Anastasios Karatasos (1764 – January 21, 1830)
From the village of Dovras north of Veria in Macedonia, he was a military commander during the Greek Revolution and one of the most important fighters of the revolution from Macedonia.
Karatasos was a Klepht operating in Macedonia in the late 18th century. By the time of the Greek Revolution in 1821 and inspired by the leader of the revolution in Macedonia Emmanouel Pappas, who had initiated a revolt in Chalkidiki in 1821, Karatasos was inspired to do the same.
In response to the continued sacking, looting and raiding of villages in western Macedonia by the Turk-Albanian hordes, Karatasos led a revolt, along with other Macedonian revolutionaries Zafeirakis Theodosiou and Angelos Gatsos, in the town of Naousa in 1822.
After liberating the town, Karatasos and his men defended the town against several Ottoman attempts to recapture it.
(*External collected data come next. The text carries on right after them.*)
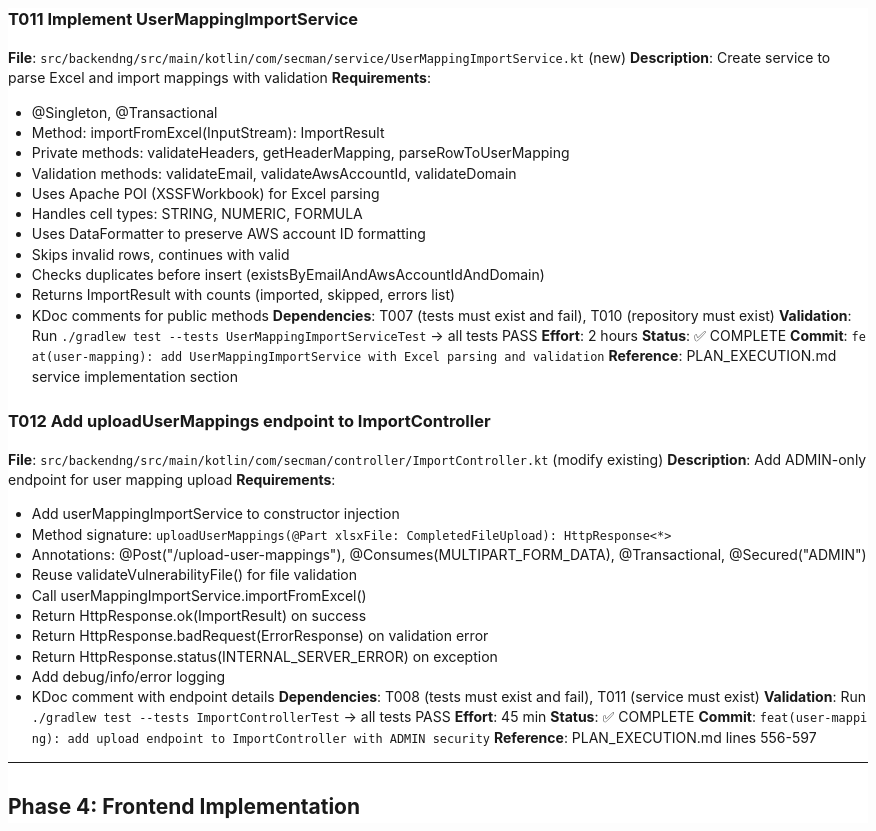 ### T011 Implement UserMappingImportService
**File**: `src/backendng/src/main/kotlin/com/secman/service/UserMappingImportService.kt` (new)
**Description**: Create service to parse Excel and import mappings with validation
**Requirements**:
- @Singleton, @Transactional
- Method: importFromExcel(InputStream): ImportResult
- Private methods: validateHeaders, getHeaderMapping, parseRowToUserMapping
- Validation methods: validateEmail, validateAwsAccountId, validateDomain
- Uses Apache POI (XSSFWorkbook) for Excel parsing
- Handles cell types: STRING, NUMERIC, FORMULA
- Uses DataFormatter to preserve AWS account ID formatting
- Skips invalid rows, continues with valid
- Checks duplicates before insert (existsByEmailAndAwsAccountIdAndDomain)
- Returns ImportResult with counts (imported, skipped, errors list)
- KDoc comments for public methods
**Dependencies**: T007 (tests must exist and fail), T010 (repository must exist)
**Validation**: Run `./gradlew test --tests UserMappingImportServiceTest` → all tests PASS
**Effort**: 2 hours
**Status**: ✅ COMPLETE
**Commit**: `feat(user-mapping): add UserMappingImportService with Excel parsing and validation`
**Reference**: PLAN_EXECUTION.md service implementation section

### T012 Add uploadUserMappings endpoint to ImportController
**File**: `src/backendng/src/main/kotlin/com/secman/controller/ImportController.kt` (modify existing)
**Description**: Add ADMIN-only endpoint for user mapping upload
**Requirements**:
- Add userMappingImportService to constructor injection
- Method signature: `uploadUserMappings(@Part xlsxFile: CompletedFileUpload): HttpResponse<*>`
- Annotations: @Post("/upload-user-mappings"), @Consumes(MULTIPART_FORM_DATA), @Transactional, @Secured("ADMIN")
- Reuse validateVulnerabilityFile() for file validation
- Call userMappingImportService.importFromExcel()
- Return HttpResponse.ok(ImportResult) on success
- Return HttpResponse.badRequest(ErrorResponse) on validation error
- Return HttpResponse.status(INTERNAL_SERVER_ERROR) on exception
- Add debug/info/error logging
- KDoc comment with endpoint details
**Dependencies**: T008 (tests must exist and fail), T011 (service must exist)
**Validation**: Run `./gradlew test --tests ImportControllerTest` → all tests PASS
**Effort**: 45 min
**Status**: ✅ COMPLETE
**Commit**: `feat(user-mapping): add upload endpoint to ImportController with ADMIN security`
**Reference**: PLAN_EXECUTION.md lines 556-597

---

## Phase 4: Frontend Implementation
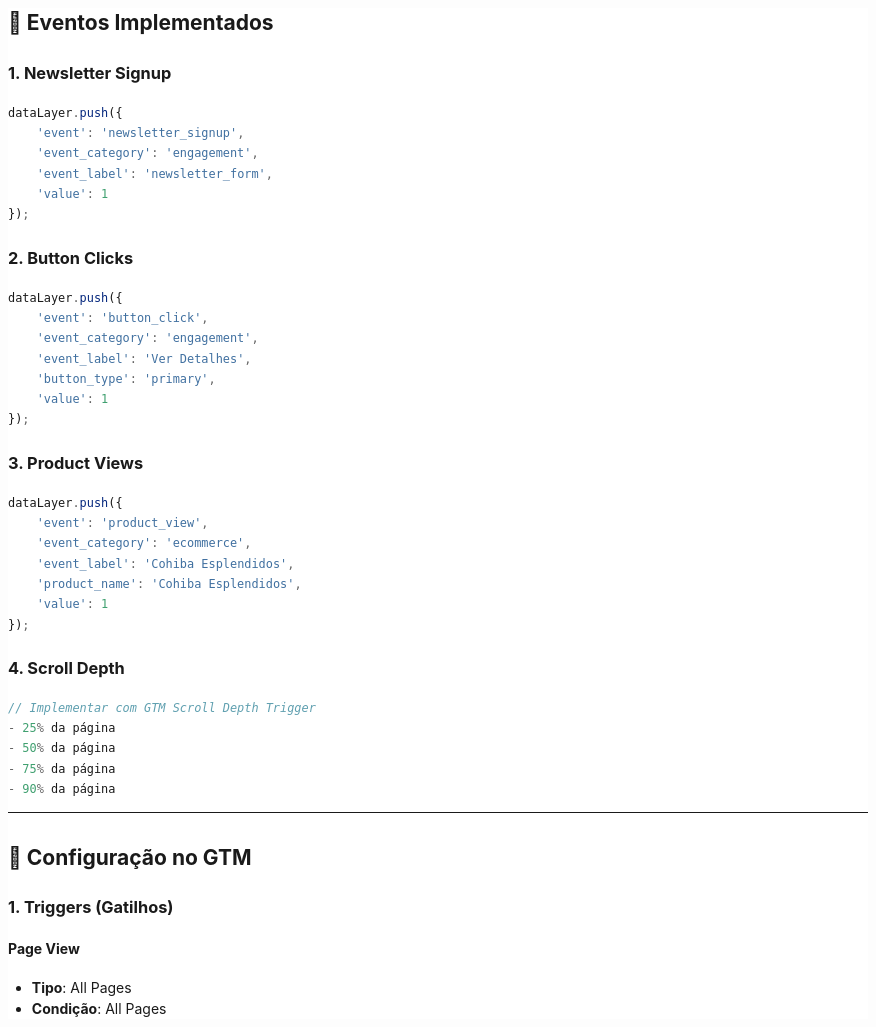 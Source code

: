## 🎯 **Eventos Implementados**

### **1. Newsletter Signup**
```javascript
dataLayer.push({
    'event': 'newsletter_signup',
    'event_category': 'engagement',
    'event_label': 'newsletter_form',
    'value': 1
});
```

### **2. Button Clicks**
```javascript
dataLayer.push({
    'event': 'button_click',
    'event_category': 'engagement',
    'event_label': 'Ver Detalhes',
    'button_type': 'primary',
    'value': 1
});
```

### **3. Product Views**
```javascript
dataLayer.push({
    'event': 'product_view',
    'event_category': 'ecommerce',
    'event_label': 'Cohiba Esplendidos',
    'product_name': 'Cohiba Esplendidos',
    'value': 1
});
```

### **4. Scroll Depth**
```javascript
// Implementar com GTM Scroll Depth Trigger
- 25% da página
- 50% da página
- 75% da página
- 90% da página
```

---

## 🔧 **Configuração no GTM**

### **1. Triggers (Gatilhos)**

#### **Page View**
- **Tipo**: All Pages
- **Condição**: All Pages
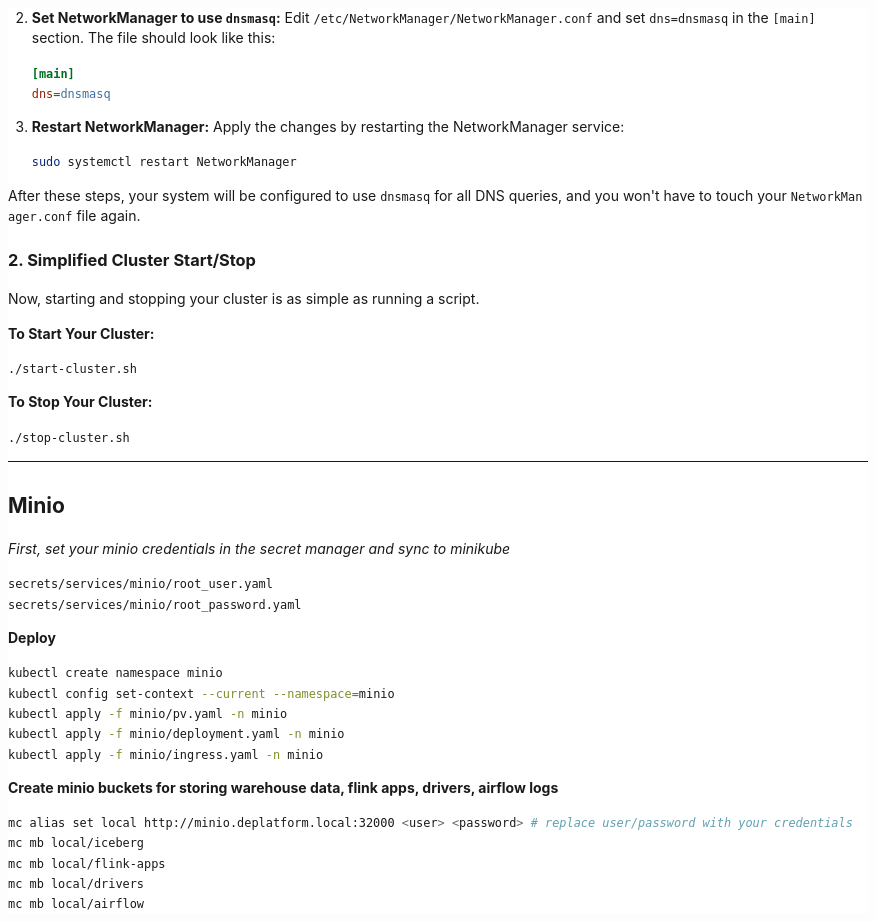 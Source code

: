 2.  **Set NetworkManager to use `dnsmasq`:**
    Edit `/etc/NetworkManager/NetworkManager.conf` and set `dns=dnsmasq` in the `[main]` section. The file should look like this:
    ```ini
    [main]
    dns=dnsmasq
    ```

3.  **Restart NetworkManager:**
    Apply the changes by restarting the NetworkManager service:
    ```bash
    sudo systemctl restart NetworkManager
    ```

After these steps, your system will be configured to use `dnsmasq` for all DNS queries, and you won't have to touch your `NetworkManager.conf` file again.

### 2. Simplified Cluster Start/Stop

Now, starting and stopping your cluster is as simple as running a script.

**To Start Your Cluster:**
  ```bash
  ./start-cluster.sh
  ```

**To Stop Your Cluster:**
  ```bash
  ./stop-cluster.sh
  ```


---

## Minio

*First, set your minio credentials in the secret manager and sync to minikube*
  ```bash
  secrets/services/minio/root_user.yaml
  secrets/services/minio/root_password.yaml
  ```

**Deploy**

  ```bash
  kubectl create namespace minio
  kubectl config set-context --current --namespace=minio
  kubectl apply -f minio/pv.yaml -n minio
  kubectl apply -f minio/deployment.yaml -n minio
  kubectl apply -f minio/ingress.yaml -n minio
  ```

**Create minio buckets for storing warehouse data, flink apps, drivers, airflow logs**
  ```bash
  mc alias set local http://minio.deplatform.local:32000 <user> <password> # replace user/password with your credentials
  mc mb local/iceberg
  mc mb local/flink-apps
  mc mb local/drivers
  mc mb local/airflow
  ```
Finally, after receiving thousands more re-enforcements, bringing their total number to 20,000, the Ottomans broke through and destroyed the town, massacred civilians, raped women and kidnapped children.
Karatasos managed to save himself and his family and by 1823 he was continuing to fight the Turks, first in Thessaly and then in Sterea Ellada and the Peloponnese. He dies in Nafpaktos in 1830.